> [INSTRUCTIONS TO FOLLOW] Pictures must not appear in the copy. Restate exactly the lines below from the one with "填写数据, 确定返回的 Response" through the one with "- Mejorar la fluidez y coherencia", inclusive.

************

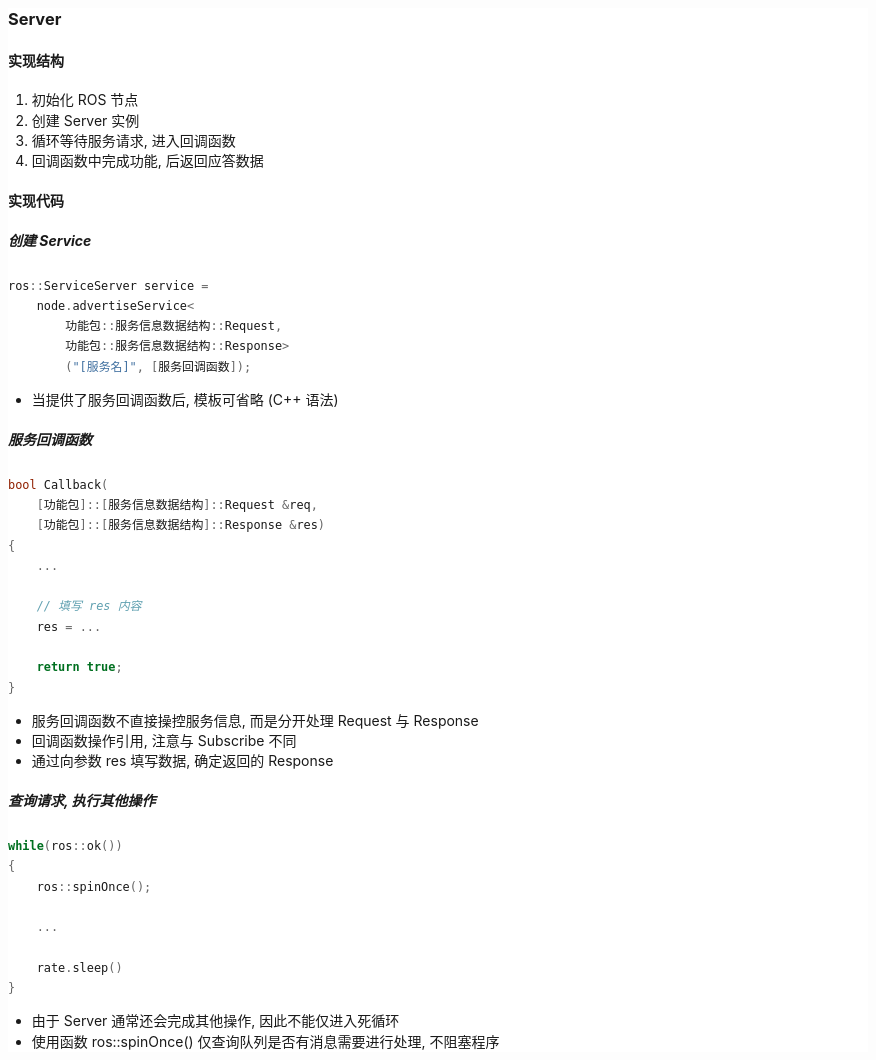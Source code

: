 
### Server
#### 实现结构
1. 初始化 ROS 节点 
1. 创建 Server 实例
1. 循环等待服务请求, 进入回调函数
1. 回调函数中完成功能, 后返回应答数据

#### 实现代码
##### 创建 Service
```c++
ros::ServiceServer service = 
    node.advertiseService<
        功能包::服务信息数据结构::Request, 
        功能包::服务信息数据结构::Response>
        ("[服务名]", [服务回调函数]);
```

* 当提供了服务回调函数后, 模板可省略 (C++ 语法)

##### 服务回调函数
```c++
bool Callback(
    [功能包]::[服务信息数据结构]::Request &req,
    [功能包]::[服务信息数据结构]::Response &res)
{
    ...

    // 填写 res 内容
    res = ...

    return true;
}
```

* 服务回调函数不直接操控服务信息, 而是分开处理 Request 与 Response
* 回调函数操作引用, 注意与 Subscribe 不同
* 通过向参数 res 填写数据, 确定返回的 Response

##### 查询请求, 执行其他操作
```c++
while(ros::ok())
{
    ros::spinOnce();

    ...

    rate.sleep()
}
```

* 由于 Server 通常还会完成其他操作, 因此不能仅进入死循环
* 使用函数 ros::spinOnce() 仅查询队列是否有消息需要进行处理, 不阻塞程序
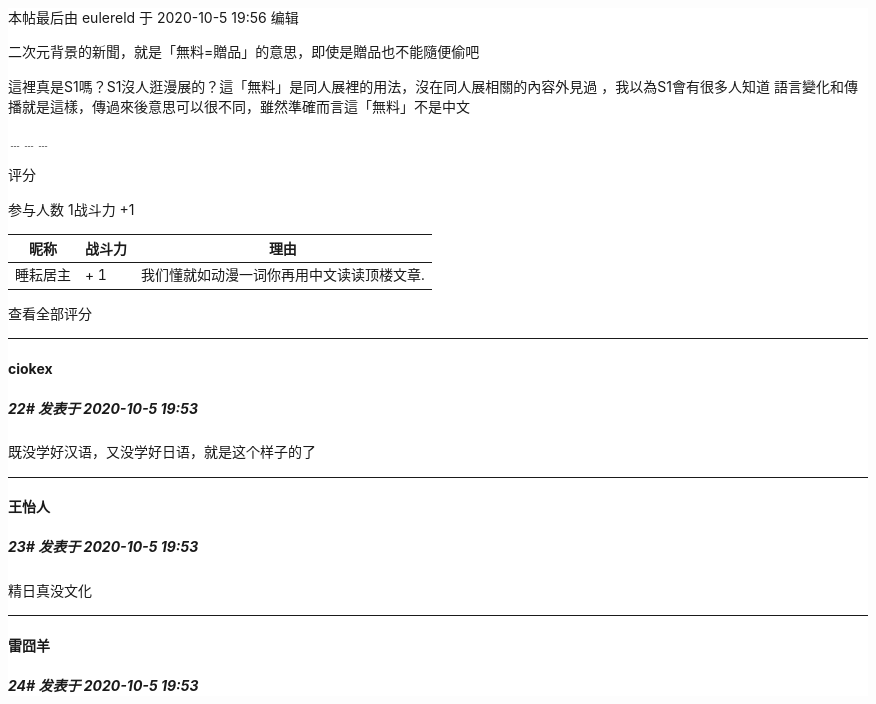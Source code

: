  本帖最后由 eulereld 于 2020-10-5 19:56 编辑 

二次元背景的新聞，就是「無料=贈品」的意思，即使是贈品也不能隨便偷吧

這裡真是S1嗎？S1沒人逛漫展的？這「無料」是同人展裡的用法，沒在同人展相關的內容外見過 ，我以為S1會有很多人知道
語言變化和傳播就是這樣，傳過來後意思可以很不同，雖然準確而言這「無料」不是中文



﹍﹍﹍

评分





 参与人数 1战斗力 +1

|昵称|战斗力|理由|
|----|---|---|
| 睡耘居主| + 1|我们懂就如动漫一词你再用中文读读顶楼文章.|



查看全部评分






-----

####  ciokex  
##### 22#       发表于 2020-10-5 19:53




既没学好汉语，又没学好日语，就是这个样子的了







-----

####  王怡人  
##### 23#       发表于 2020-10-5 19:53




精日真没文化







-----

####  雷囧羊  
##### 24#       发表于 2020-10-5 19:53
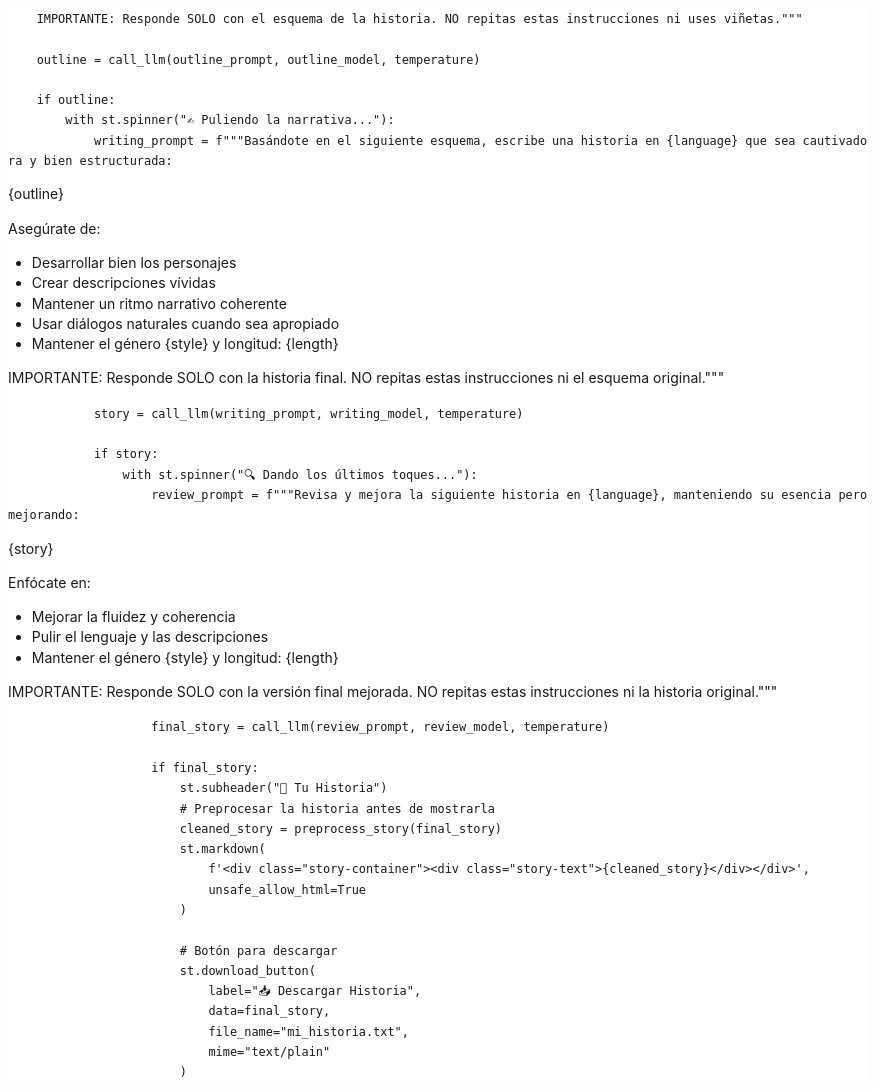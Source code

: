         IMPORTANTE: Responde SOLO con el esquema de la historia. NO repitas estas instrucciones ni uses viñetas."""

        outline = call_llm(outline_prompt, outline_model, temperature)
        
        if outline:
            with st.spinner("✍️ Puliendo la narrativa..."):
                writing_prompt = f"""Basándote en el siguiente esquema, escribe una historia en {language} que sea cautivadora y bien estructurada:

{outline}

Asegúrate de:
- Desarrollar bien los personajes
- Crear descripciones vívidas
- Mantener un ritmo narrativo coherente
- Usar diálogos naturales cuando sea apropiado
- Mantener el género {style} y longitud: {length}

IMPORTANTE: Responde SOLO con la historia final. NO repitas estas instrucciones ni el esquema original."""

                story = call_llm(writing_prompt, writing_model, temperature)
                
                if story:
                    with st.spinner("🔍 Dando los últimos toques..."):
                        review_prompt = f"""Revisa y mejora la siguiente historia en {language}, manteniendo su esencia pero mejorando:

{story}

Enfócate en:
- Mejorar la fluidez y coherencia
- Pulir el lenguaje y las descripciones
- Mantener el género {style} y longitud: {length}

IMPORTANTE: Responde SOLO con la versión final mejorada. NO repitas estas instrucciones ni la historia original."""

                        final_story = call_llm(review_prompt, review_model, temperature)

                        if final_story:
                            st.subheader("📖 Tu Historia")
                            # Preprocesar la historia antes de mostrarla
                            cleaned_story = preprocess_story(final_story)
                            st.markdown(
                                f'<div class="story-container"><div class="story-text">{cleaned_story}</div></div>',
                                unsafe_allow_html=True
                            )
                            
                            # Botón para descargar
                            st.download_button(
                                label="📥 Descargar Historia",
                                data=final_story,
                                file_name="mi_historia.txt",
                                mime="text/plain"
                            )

************

> [FINISHED EXERCISE]
* 通过向参数 res 填写数据, 确定返回的 Response

##### 查询请求, 执行其他操作
```c++
while(ros::ok())
{
    ros::spinOnce();

    ...

    rate.sleep()
}
```

* 由于 Server 通常还会完成其他操作, 因此不能仅进入死循环
* 使用函数 ros::spinOnce() 仅查询队列是否有消息需要进行处理, 不阻塞程序
Source code

:  本帖最后由 eulereld 于 2020-10-5 19:56 编辑 

二次元背景的新聞，就是「無料=贈品」的意思，即使是贈品也不能隨便偷吧

這裡真是S1嗎？S1沒人逛漫展的？這「無料」是同人展裡的用法，沒在同人展相關的內容外見過 ，我以為S1會有很多人知道
語言變化和傳播就是這樣，傳過來後意思可以很不同，雖然準確而言這「無料」不是中文



﹍﹍﹍

评分





 参与人数 1战斗力 +1

|昵称|战斗力|理由|
|----|---|---|
| 睡耘居主| + 1|我们懂就如动漫一词你再用中文读读顶楼文章.|



查看全部评分






-----

####  ciokex  
##### 22#       发表于 2020-10-5 19:53




既没学好汉语，又没学好日语，就是这个样子的了







-----

####  王怡人  
##### 23#       发表于 2020-10-5 19:53




精日真没文化







-----

####  雷囧羊  
##### 24#       发表于 2020-10-5 19:53
Source code

:         IMPORTANTE: Responde SOLO con el esquema de la historia. NO repitas estas instrucciones ni uses viñetas."""

        outline = call_llm(outline_prompt, outline_model, temperature)
        
        if outline:
            with st.spinner("✍️ Puliendo la narrativa..."):
                writing_prompt = f"""Basándote en el siguiente esquema, escribe una historia en {language} que sea cautivadora y bien estructurada:

{outline}

Asegúrate de:
- Desarrollar bien los personajes
- Crear descripciones vívidas
- Mantener un ritmo narrativo coherente
- Usar diálogos naturales cuando sea apropiado
- Mantener el género {style} y longitud: {length}

IMPORTANTE: Responde SOLO con la historia final. NO repitas estas instrucciones ni el esquema original."""

                story = call_llm(writing_prompt, writing_model, temperature)
                
                if story:
                    with st.spinner("🔍 Dando los últimos toques..."):
                        review_prompt = f"""Revisa y mejora la siguiente historia en {language}, manteniendo su esencia pero mejorando:

{story}

Enfócate en:
- Mejorar la fluidez y coherencia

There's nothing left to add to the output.